§ **Task goal**:
Return the lines of the data below exactly. Start at the first and end with the line containing "https://marcos-filipe.github.io/verificar-resultado-divisao/".

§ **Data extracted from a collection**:
# # # # # # #

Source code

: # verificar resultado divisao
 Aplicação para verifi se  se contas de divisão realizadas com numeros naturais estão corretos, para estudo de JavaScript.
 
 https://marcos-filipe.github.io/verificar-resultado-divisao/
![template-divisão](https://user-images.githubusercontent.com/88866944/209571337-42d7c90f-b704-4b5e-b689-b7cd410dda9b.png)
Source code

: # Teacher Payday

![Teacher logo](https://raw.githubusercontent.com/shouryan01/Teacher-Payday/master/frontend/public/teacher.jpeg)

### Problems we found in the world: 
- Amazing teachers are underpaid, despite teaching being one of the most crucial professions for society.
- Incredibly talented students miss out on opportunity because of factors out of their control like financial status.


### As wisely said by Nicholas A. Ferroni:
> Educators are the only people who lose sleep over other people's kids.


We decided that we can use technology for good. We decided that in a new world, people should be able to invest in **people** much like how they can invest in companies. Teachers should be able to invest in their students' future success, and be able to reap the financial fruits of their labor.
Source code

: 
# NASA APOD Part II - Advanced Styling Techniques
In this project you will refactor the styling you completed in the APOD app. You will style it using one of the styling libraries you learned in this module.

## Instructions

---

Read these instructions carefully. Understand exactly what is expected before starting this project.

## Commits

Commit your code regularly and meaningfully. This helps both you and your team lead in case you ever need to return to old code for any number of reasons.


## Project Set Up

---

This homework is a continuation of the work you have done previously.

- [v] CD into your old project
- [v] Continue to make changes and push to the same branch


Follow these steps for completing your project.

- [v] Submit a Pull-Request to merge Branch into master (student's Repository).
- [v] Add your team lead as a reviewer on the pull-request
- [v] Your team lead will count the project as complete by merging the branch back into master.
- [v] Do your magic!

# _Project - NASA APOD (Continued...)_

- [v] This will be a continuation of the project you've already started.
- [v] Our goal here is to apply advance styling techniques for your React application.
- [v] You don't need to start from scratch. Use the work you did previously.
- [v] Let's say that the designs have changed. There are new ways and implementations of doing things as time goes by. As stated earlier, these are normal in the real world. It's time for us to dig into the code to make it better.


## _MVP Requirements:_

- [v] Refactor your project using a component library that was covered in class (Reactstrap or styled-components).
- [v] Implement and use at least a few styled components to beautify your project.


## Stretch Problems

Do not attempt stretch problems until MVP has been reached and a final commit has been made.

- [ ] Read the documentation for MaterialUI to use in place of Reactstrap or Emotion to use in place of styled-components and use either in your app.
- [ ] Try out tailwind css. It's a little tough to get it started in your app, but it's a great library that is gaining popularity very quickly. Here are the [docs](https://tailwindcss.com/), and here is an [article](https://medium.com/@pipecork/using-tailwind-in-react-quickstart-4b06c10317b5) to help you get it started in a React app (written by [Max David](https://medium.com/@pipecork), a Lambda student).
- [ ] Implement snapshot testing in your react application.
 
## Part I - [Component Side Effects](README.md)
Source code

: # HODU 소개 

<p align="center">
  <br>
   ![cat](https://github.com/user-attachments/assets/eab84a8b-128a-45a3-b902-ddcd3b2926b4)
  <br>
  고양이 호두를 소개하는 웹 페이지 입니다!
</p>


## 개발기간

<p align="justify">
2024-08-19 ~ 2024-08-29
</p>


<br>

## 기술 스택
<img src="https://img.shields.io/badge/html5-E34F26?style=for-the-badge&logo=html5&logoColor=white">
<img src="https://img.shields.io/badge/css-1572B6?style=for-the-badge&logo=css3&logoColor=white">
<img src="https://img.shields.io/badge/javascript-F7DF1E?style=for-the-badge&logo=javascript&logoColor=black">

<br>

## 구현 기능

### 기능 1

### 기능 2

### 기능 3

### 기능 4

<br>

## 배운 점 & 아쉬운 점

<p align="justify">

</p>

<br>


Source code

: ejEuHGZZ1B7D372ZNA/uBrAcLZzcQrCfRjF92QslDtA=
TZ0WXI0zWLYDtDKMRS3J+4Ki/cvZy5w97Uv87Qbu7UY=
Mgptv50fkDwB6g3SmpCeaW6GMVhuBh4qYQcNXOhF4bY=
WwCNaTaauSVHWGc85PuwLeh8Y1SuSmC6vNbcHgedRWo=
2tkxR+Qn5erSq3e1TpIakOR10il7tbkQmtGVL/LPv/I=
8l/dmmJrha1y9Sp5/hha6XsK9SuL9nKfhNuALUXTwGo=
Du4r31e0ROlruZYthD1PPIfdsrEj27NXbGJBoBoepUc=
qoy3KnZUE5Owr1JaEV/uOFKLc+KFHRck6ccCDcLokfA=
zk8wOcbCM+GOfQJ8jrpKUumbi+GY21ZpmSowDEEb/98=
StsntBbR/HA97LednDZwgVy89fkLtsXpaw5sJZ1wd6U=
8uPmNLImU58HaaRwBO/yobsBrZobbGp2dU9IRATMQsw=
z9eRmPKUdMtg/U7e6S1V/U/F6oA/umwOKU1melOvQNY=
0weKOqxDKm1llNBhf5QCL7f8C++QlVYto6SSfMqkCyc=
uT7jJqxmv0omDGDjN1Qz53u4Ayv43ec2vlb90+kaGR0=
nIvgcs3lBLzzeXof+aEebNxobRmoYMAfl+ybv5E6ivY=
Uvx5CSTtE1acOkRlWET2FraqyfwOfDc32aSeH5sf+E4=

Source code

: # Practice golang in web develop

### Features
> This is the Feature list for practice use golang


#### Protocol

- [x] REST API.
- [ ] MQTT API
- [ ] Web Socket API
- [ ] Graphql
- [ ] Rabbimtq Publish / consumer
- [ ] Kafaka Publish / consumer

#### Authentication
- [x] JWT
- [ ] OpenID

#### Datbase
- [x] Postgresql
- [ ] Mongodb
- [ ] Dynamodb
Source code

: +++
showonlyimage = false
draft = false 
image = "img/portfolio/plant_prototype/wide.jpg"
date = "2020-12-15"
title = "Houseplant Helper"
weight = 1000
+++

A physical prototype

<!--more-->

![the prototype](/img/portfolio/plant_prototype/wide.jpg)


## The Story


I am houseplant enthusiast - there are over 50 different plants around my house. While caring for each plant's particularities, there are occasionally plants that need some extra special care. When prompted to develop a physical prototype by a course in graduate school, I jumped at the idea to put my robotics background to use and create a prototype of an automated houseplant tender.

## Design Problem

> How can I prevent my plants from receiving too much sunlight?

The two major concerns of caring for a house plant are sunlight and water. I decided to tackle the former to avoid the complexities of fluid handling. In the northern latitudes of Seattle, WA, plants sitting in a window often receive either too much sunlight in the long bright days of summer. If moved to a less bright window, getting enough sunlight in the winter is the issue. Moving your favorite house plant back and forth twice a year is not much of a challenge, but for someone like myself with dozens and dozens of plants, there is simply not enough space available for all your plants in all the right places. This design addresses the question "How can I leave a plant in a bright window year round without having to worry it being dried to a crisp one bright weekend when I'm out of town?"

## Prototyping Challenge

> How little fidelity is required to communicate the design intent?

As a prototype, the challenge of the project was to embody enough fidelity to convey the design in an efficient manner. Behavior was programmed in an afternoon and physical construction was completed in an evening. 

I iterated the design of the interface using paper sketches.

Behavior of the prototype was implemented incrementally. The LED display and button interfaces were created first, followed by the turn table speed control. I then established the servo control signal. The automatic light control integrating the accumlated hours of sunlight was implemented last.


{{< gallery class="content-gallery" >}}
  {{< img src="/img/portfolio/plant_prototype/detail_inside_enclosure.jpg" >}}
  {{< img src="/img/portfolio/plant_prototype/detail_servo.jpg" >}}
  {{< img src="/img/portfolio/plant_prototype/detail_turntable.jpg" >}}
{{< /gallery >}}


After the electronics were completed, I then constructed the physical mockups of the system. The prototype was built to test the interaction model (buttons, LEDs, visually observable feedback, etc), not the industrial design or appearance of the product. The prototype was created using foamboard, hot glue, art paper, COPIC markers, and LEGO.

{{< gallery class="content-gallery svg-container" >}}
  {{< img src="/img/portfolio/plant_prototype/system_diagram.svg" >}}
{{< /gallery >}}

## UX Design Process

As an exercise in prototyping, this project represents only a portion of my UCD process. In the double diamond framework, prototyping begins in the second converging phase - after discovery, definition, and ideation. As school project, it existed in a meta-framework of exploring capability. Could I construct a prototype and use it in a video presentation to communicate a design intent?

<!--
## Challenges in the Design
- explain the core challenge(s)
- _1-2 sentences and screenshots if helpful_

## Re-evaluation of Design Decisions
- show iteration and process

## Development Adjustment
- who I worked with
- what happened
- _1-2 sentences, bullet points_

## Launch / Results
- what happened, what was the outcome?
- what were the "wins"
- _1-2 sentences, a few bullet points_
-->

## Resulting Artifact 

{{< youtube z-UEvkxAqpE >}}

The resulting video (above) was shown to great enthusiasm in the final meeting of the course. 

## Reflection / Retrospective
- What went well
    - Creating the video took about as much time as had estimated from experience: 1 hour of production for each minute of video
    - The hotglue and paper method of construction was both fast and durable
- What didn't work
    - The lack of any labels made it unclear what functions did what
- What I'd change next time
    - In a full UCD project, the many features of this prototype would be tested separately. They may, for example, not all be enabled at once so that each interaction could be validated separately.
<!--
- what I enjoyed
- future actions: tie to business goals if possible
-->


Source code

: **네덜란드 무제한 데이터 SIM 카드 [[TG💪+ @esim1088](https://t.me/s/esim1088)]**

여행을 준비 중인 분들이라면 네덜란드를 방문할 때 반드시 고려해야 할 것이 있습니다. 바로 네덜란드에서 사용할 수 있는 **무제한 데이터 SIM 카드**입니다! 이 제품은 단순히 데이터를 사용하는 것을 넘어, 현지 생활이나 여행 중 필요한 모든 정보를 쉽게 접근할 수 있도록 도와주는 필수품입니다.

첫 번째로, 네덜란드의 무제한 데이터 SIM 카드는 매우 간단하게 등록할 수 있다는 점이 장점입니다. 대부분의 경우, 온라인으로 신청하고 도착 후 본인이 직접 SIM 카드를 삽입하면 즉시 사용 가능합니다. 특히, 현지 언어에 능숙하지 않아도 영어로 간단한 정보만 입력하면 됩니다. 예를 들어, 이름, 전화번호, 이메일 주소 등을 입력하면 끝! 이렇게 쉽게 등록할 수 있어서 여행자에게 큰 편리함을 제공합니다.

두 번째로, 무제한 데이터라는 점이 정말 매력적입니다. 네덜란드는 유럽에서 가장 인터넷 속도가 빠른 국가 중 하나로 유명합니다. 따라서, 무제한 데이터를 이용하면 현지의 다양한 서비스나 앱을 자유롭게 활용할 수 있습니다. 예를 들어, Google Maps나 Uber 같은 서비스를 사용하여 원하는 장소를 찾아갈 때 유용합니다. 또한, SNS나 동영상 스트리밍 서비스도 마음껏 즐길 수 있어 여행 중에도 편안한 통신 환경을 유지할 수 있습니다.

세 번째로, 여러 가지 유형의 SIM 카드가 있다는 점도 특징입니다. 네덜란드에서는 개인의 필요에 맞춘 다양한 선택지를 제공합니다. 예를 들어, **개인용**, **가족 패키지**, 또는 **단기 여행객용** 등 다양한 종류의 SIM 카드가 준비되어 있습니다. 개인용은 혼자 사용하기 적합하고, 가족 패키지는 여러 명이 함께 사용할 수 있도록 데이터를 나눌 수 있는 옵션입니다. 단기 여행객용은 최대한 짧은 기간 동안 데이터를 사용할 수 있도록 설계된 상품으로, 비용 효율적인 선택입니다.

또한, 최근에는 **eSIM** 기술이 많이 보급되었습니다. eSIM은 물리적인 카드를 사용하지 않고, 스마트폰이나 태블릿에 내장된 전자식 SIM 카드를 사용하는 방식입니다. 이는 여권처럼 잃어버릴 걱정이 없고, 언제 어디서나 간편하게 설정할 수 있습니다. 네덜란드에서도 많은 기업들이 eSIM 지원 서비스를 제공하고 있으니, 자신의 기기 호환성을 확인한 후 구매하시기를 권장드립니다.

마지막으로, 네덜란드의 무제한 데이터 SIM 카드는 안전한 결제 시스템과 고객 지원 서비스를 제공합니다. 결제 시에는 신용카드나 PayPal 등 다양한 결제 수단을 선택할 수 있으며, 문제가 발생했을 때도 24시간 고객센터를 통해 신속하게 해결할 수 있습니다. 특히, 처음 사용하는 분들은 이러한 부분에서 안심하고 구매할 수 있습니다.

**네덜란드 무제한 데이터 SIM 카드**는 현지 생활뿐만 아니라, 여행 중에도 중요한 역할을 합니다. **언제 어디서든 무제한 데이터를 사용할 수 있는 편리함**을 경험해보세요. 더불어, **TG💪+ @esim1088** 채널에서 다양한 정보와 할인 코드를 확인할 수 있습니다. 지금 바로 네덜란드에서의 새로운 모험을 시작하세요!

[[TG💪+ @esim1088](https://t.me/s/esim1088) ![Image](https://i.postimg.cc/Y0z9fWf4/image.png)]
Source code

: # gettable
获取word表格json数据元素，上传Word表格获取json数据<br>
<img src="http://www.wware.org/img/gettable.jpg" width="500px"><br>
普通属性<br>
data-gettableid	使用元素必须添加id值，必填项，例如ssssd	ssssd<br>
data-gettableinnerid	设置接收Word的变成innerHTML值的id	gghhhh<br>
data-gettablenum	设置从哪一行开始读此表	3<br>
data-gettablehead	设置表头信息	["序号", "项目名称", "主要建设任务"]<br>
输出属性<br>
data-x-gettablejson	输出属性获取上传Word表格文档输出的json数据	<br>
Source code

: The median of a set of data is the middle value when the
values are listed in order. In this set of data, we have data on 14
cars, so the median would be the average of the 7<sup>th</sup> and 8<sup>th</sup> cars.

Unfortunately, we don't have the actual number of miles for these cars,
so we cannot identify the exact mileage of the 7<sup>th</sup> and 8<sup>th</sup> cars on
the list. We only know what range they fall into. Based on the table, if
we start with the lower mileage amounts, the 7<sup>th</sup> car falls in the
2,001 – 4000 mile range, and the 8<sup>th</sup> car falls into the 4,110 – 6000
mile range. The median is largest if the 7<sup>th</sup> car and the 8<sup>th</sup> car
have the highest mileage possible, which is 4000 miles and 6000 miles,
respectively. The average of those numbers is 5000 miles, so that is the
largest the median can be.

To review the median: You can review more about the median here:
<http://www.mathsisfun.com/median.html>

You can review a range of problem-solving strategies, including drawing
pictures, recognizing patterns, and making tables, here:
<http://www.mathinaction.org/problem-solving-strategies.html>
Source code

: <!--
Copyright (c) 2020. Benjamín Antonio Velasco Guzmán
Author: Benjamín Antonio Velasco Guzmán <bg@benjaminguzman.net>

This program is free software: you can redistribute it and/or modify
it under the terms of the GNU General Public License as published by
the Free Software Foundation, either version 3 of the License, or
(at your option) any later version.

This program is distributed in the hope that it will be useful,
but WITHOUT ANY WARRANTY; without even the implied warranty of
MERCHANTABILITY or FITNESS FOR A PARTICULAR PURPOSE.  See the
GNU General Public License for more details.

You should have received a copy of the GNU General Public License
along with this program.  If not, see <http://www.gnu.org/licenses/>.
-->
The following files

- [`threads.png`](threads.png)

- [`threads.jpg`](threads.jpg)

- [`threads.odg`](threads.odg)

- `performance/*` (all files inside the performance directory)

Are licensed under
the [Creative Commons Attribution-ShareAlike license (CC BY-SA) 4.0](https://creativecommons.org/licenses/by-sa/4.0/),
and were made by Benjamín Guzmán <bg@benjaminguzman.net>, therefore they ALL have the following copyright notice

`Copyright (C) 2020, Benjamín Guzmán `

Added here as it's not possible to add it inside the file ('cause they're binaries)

# # # # # # #

§ **Answer below**:
Source code

: # verificar resultado divisao
 Aplicação para verifi se  se contas de divisão realizadas com numeros naturais estão corretos, para estudo de JavaScript.
 
 https://marcos-filipe.github.io/verificar-resultado-divisao/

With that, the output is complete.